The AP report stated:
“ST. LOUIS (AP) — A Missouri school district had the right to suspend a student who wore a baseball cap depicting the Confederate flag, a federal appeals court ruled Friday.
The ruling by the 8th U.S. Circuit Court of Appeals in St. Louis said schools may restrict First Amendment free-speech rights “in certain limited circumstances.”
Bryce Archambo was a 14-year-old freshman when he was suspended from Farmington High School in September 2006, after wearing a baseball cap depicting the Confederate flag with the words, “C.S.A. Rebel Pride, 1861.” A day later, he was sent home again, this time after wearing a T-shirt and belt buckle depicting the rebel flag”
Shortly after this incident, the Southeast Missourian published a Letter to the Editor on November 27, 2006 that I had submitted which stated, (in part) …
“To the editor: I commend freshman Bryce Archambo for deciding to file suit against Farmington High School.
According to the Nov. 23 Southeast Missourian:
“An assistant superintendent told Archambo’s father his son was prohibited from wearing anything with a Confederate flag ‘due to the alleged inherent racism that such insignia sends.'”
However, Oct. 17 news report by KMOV-TV states:
“Archambo’s father insists the family is not racist. His oldest daughter is married to an African-American. And he, a minister, performed the wedding ceremony.”
Which means that the real discrimination was perpetrated by Farmington High School, not Bryce Archambo.”
On January 26, 2007 a rally was held in Farmington to show support for Bryce and to raise money for his coming legal battle.
I was invited to speak and had the honor of sharing the stage with Mr. Dewey Barber , founder of the “Dixie Outfitters” line of clothing , H.K. Edgerton, an African-American Southern Heritage activist Mr. Terry Warren , an American-Indian singer songwriter and Mr. Gary Ayres, Commander of the John T. Coffee Camp#1934, Missouri Sons of Confederate Veterans.
I began my speech with the following words:
“In January 1864, General Patrick Cleburne wrote a letter to the Commanding General of the Army of Tennessee. In it, he warned what would happen if the South lost the war, in which it was fighting for its Liberty and Independence.

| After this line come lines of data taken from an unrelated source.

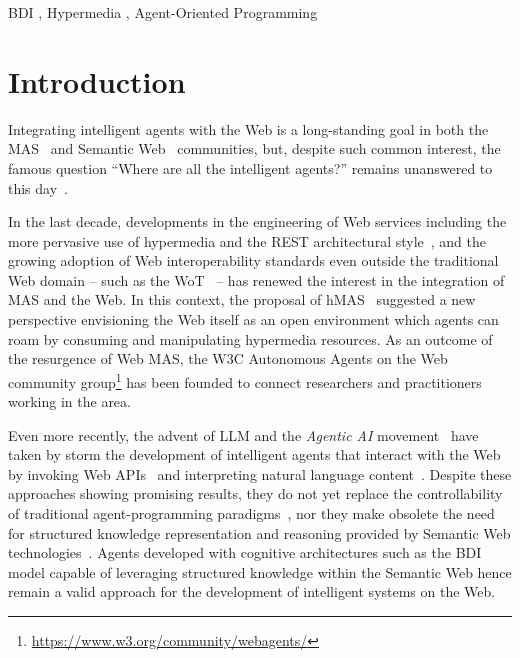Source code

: \documentclass[
]{ceurart}
\begin{document}
\begin{keywords}
  BDI  \sep 
  Hypermedia \sep 
  Agent-Oriented Programming
\end{keywords}

\maketitle

\section{Introduction}

Integrating intelligent agents with the Web is a long-standing goal
in both the \ac{MAS}~\cite{DBLP:conf/edoc/ShafiqDF06}
and Semantic Web~\cite{lassila2001semantic} communities, but,
despite such common interest, 
the famous question ``Where are all the intelligent agents?'' remains unanswered to this day~\cite{hendlerb2007expert}.

In the last decade, developments in the engineering of Web services including
the more pervasive use of hypermedia and the \ac{REST} architectural style~\missingref[fielding]{},
and the growing adoption of Web interoperability standards even outside the traditional Web domain
-- such as the \ac{WoT}~\missingref[wotarch]{} --
has renewed the interest in the integration of \ac{MAS} and the Web.
%
In this context, 
the proposal of \ac{hMAS}~\missingref[ciortea]{} suggested a new perspective
envisioning the Web itself as an open environment
which agents can roam by consuming and manipulating hypermedia resources.
%
As an outcome of the resurgence of Web \ac{MAS},
the \ac{W3C} Autonomous Agents on the Web community group\footnote{\url{https://www.w3.org/community/webagents/}}
has been founded to connect researchers and practitioners working in the area. 

Even more recently, the advent of \ac{LLM} and the \emph{Agentic AI} movement~\cite{acharya2025access} 
have taken by storm the development of intelligent agents that interact with the Web by invoking Web APIs~\missingref{} and interpreting natural language content~\missingref{}.
%
Despite these approaches showing promising results,
they do not yet replace the controllability of traditional agent-programming paradigms~\missingref{},
nor they make obsolete the need for structured knowledge representation and reasoning provided by Semantic Web technologies~\cite{pan2024tkde}.
%
Agents developed with cognitive architectures such as the \ac{BDI} model
capable of leveraging structured knowledge within the Semantic Web 
hence remain a valid approach for the development of intelligent systems on the Web.
\end{document}
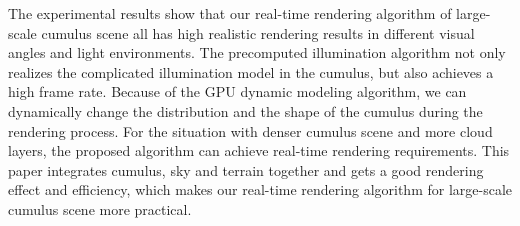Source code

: {The experimental results show that our real-time rendering algorithm of large-scale cumulus scene all has high realistic rendering results in different visual angles and light environments. The precomputed illumination algorithm not only realizes the complicated illumination model in the cumulus, but also achieves a high frame rate. Because of the GPU dynamic modeling algorithm, we can dynamically change the distribution and the shape of the cumulus during the rendering process. For the situation with denser cumulus scene and more cloud layers, the proposed algorithm can achieve real-time rendering requirements. This paper integrates cumulus, sky and terrain together and gets a good rendering effect and efficiency, which makes our real-time rendering algorithm for large-scale cumulus scene more practical.


}
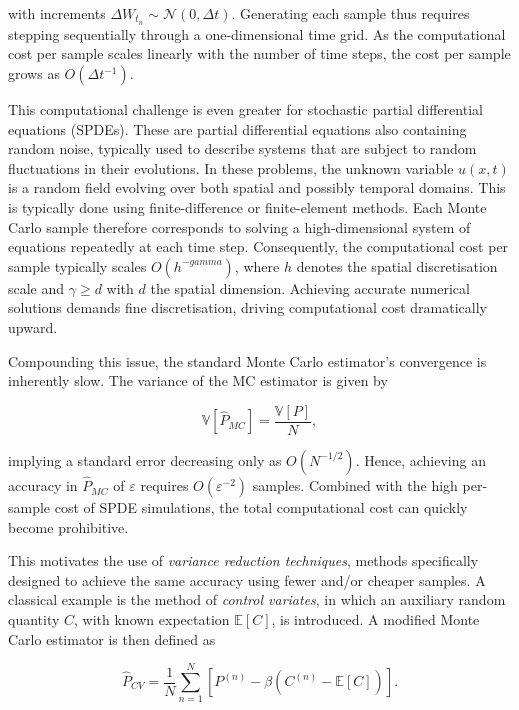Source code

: with increments $\Delta W_{t_n} \sim \mathcal{N}(0, \Delta t)$. Generating each sample thus requires
stepping sequentially through a one-dimensional time grid. As the computational cost 
per sample scales linearly with the number of time steps, the cost per sample grows as 
$O(\Delta t^{-1})$.

This computational challenge is even greater for stochastic partial differential equations (SPDEs).
These are partial differential equations also containing random noise, typically used to 
describe systems that are subject to random fluctuations in their evolutions.
In these problems, the unknown variable $u(x,t)$ is a random field evolving over both spatial and 
possibly temporal domains. This is typically done using finite-difference or finite-element methods.
Each Monte Carlo sample therefore corresponds to solving a high-dimensional system of equations repeatedly at 
each time step. Consequently, the computational cost per sample typically scales 
$O(h^{-gamma})$, where $h$ denotes the spatial discretisation scale and $\gamma \ge d$ with $d$ 
the spatial dimension. Achieving accurate numerical solutions demands fine discretisation, 
driving computational cost dramatically upward.


Compounding this issue, the standard Monte Carlo estimator's convergence is inherently slow. The 
variance of the MC estimator is given by 

\begin{equation*}
    \mathbb{V}[\hat{P}_{MC}] = \frac{\mathbb{V}[P]}{N},
\end{equation*}

implying a standard error decreasing only as $O(N^{-1/2})$. Hence, achieving an accuracy in 
$\hat{P}_{MC}$ of $\varepsilon$ requires $O(\varepsilon^{-2})$ samples. Combined with the high
per-sample cost of SPDE simulations, the total computational cost can 
quickly become prohibitive. 

This motivates the use of \textit{variance reduction techniques}, methods specifically designed to 
achieve the same accuracy using fewer and/or cheaper samples. A classical example is the method of 
\textit{control variates}, in which an auxiliary random quantity $C$, with known expectation 
$\mathbb{E}[C]$, is introduced. A modified Monte Carlo estimator is then defined as

\begin{equation}
    \hat{P}_{CV} = \frac{1}{N}\sum_{n=1}^{N}\left[P^{(n)} - \beta(C^{(n)} - \mathbb{E}[C])\right].
\end{equation}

It means the history of this heroic struggle will be written by the enemy; that our youth will be trained by Northern schoolteachers; will learn from Northern school books their version of the war; will be impressed by the influences of history and education to regard our gallant dead as traitors, and our maimed veterans as fit objects for derision”
Cleburne’s words were prophetic, only now it seems that students who attempt to honor their heritage are “fit objects for derision” as well.
Though defeated (for now) Bryce Archambo should hold his head up high, the simple fact of the matter is that students are our future leaders and in this day and age there is no shortage of voters who complain about unprincipled politicians.
The question is; what kind of message are we sending to our future leaders who are punished for refusing to compromise their principles?